Une étudiante, usagère régulière, nous raconte :
« Un jour, on m’a refoulée de trois bus dans la même journée parce qu’il n’y avait plus de place. Le premier c’était à Saint-Paul pour aller vers Saint-Denis et les deux autres fois c’était au Barachois. Pourtant le Barachois, c’est le deuxième arrêt après la gare de Saint-Denis d’où part le car. J’allais jusqu’à La Ravine-des-Cabris et une fois arrivée à Saint-Pierre, je n’avais plus de bus pour monter chez moi. Heureusement qu’une amie m’a hébergée, sinon j’aurais dormi dans la rue. »
Satisfaction quasi totale des passagers ?
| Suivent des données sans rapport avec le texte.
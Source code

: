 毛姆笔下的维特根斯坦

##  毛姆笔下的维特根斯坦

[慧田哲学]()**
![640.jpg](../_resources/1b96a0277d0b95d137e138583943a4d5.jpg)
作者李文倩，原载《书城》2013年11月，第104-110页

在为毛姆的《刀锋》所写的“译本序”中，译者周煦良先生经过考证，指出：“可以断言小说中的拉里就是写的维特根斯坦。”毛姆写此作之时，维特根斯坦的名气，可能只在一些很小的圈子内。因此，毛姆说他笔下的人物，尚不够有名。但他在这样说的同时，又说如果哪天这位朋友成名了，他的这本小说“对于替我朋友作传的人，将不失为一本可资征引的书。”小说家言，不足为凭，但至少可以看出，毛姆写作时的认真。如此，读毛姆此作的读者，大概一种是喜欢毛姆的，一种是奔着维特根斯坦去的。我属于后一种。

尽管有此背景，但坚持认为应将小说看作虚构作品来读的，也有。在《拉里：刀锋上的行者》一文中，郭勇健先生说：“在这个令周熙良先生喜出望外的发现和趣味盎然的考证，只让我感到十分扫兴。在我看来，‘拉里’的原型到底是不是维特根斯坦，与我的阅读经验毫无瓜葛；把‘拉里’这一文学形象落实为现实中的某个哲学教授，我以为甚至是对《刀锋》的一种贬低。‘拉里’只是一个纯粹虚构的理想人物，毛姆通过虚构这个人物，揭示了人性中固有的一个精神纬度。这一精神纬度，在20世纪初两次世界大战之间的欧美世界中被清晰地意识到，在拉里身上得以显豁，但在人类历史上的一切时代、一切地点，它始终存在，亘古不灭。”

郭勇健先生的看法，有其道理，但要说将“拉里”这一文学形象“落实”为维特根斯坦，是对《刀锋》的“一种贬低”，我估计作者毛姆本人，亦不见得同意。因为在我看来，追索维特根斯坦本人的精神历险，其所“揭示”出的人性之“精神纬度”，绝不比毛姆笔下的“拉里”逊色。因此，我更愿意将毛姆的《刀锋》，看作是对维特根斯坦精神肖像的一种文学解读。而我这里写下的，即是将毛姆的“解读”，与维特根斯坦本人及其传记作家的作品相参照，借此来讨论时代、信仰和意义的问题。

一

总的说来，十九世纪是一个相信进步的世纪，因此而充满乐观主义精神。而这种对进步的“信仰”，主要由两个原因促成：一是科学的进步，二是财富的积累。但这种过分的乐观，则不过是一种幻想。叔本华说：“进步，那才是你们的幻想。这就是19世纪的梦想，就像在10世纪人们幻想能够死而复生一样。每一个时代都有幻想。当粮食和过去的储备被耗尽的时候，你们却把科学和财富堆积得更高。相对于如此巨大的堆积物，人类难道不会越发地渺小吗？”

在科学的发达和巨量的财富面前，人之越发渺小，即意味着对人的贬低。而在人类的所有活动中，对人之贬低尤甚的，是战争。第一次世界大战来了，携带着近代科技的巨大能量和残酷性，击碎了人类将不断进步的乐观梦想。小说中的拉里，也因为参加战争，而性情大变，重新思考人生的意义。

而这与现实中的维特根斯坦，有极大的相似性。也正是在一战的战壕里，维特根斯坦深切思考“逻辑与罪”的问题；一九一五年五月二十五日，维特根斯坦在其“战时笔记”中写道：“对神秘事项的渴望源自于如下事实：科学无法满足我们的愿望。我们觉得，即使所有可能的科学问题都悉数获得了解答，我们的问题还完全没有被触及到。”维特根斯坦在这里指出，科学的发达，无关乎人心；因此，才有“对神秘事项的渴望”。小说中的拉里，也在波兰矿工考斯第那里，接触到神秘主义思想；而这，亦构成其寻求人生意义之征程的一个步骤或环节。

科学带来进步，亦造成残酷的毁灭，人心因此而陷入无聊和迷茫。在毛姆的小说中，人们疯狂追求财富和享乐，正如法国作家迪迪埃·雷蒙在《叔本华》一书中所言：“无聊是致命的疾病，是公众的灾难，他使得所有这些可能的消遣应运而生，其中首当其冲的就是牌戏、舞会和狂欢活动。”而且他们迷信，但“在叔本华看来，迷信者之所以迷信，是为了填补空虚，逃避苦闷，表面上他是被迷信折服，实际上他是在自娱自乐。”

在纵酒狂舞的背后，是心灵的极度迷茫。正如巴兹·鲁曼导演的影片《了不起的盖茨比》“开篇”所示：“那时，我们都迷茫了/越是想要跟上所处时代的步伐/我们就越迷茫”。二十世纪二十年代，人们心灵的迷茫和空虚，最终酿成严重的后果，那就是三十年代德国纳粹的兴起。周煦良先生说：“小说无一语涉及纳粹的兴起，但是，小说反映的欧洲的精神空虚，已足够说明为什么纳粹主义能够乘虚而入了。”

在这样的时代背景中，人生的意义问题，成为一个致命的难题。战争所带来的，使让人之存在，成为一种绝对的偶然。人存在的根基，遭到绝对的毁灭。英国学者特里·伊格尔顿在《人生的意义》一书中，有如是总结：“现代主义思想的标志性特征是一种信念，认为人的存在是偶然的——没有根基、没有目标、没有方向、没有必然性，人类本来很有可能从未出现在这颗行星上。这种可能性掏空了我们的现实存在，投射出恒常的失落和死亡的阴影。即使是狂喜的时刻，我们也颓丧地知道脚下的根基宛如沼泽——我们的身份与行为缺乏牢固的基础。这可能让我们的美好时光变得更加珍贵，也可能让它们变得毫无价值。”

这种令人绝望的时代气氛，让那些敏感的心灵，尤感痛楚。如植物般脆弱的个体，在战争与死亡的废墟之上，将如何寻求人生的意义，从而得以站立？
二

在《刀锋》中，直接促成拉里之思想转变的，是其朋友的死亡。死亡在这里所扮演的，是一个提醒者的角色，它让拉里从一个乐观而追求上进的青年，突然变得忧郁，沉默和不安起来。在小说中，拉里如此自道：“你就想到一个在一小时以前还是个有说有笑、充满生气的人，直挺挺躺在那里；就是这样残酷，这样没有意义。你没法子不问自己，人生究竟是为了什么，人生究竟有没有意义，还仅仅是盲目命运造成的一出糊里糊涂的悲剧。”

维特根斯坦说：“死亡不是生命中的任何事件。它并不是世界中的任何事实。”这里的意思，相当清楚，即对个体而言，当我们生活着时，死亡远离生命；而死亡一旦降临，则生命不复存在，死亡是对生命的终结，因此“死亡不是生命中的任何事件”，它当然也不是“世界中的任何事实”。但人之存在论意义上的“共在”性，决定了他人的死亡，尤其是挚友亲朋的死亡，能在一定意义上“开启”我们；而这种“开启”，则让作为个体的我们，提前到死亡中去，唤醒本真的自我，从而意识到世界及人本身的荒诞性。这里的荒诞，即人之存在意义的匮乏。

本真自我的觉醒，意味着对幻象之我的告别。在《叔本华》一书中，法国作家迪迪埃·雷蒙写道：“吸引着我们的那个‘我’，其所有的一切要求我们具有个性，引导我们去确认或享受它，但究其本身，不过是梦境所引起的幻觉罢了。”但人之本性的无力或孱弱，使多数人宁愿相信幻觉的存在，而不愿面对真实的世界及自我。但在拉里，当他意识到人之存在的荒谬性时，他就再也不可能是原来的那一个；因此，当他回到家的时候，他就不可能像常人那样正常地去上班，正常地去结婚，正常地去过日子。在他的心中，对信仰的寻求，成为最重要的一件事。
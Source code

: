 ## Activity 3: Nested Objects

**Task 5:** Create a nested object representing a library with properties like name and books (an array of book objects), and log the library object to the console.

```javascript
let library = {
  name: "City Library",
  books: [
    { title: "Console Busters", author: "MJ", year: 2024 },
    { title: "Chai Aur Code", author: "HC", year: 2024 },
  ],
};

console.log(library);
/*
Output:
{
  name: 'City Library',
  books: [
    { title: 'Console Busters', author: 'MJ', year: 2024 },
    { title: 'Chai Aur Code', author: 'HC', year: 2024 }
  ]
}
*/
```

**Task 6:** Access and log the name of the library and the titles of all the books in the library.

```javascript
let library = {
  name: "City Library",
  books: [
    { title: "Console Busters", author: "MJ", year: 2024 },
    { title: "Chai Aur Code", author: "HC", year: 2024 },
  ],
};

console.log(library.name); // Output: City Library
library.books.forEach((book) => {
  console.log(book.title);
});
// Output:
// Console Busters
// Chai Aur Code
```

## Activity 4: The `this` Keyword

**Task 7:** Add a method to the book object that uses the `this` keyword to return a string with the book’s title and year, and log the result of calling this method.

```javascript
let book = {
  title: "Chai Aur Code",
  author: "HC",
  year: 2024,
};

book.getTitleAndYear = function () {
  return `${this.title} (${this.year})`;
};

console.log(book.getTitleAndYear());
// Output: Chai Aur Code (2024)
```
Il y a eu 5,8 millions de passagers en 2022, soient 20 000 voyageurs quotidiens, et presque 9 usagers sur 10 (8,8) se déclaraient satisfaits de la prestation du service public de la Région opéré par le groupement Cap’Run. Sur le site MobiL’idées, le magazine sur la mobilité durable à La Réunion, on peut même lire que « le réseau Car Jaune est considéré par les acteurs de transports de voyageurs de l’Hexagone comme le réseau interurbain le plus performant de France. »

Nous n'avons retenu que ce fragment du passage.